Problem requirements ::
Tally the lines in the entries where the string "citykey" appears, and write only the total.

Task inputs ::

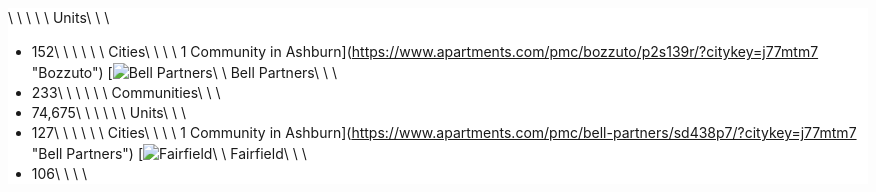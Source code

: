 \\
\\
\\
\\
\\
Units\\
\\
\\
- 152\\
\\
\\
\\
\\
\\
Cities\\
\\
\\
\\
1 Community in Ashburn](https://www.apartments.com/pmc/bozzuto/p2s139r/?citykey=j77mtm7 "Bozzuto") [![Bell Partners](https://images1.apartments.com/i2/UixcI9ZbeTR5X1bgFf3VAf_-D8hAIpW_1DWxlxdPv-c/110/image.jpg)\\
\\
Bell Partners\\
\\
\\
- 233\\
\\
\\
\\
\\
\\
Communities\\
\\
\\
- 74,675\\
\\
\\
\\
\\
\\
Units\\
\\
\\
- 127\\
\\
\\
\\
\\
\\
Cities\\
\\
\\
\\
1 Community in Ashburn](https://www.apartments.com/pmc/bell-partners/sd438p7/?citykey=j77mtm7 "Bell Partners") [![Fairfield](https://images1.apartments.com/i2/eDAHb2tHnP4y-KYD7Jb2Vq1wMBHFAGbm16GdGBiUVOI/110/image.jpg)\\
\\
Fairfield\\
\\
\\
- 106\\
\\
\\
\\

Solved problem ::
2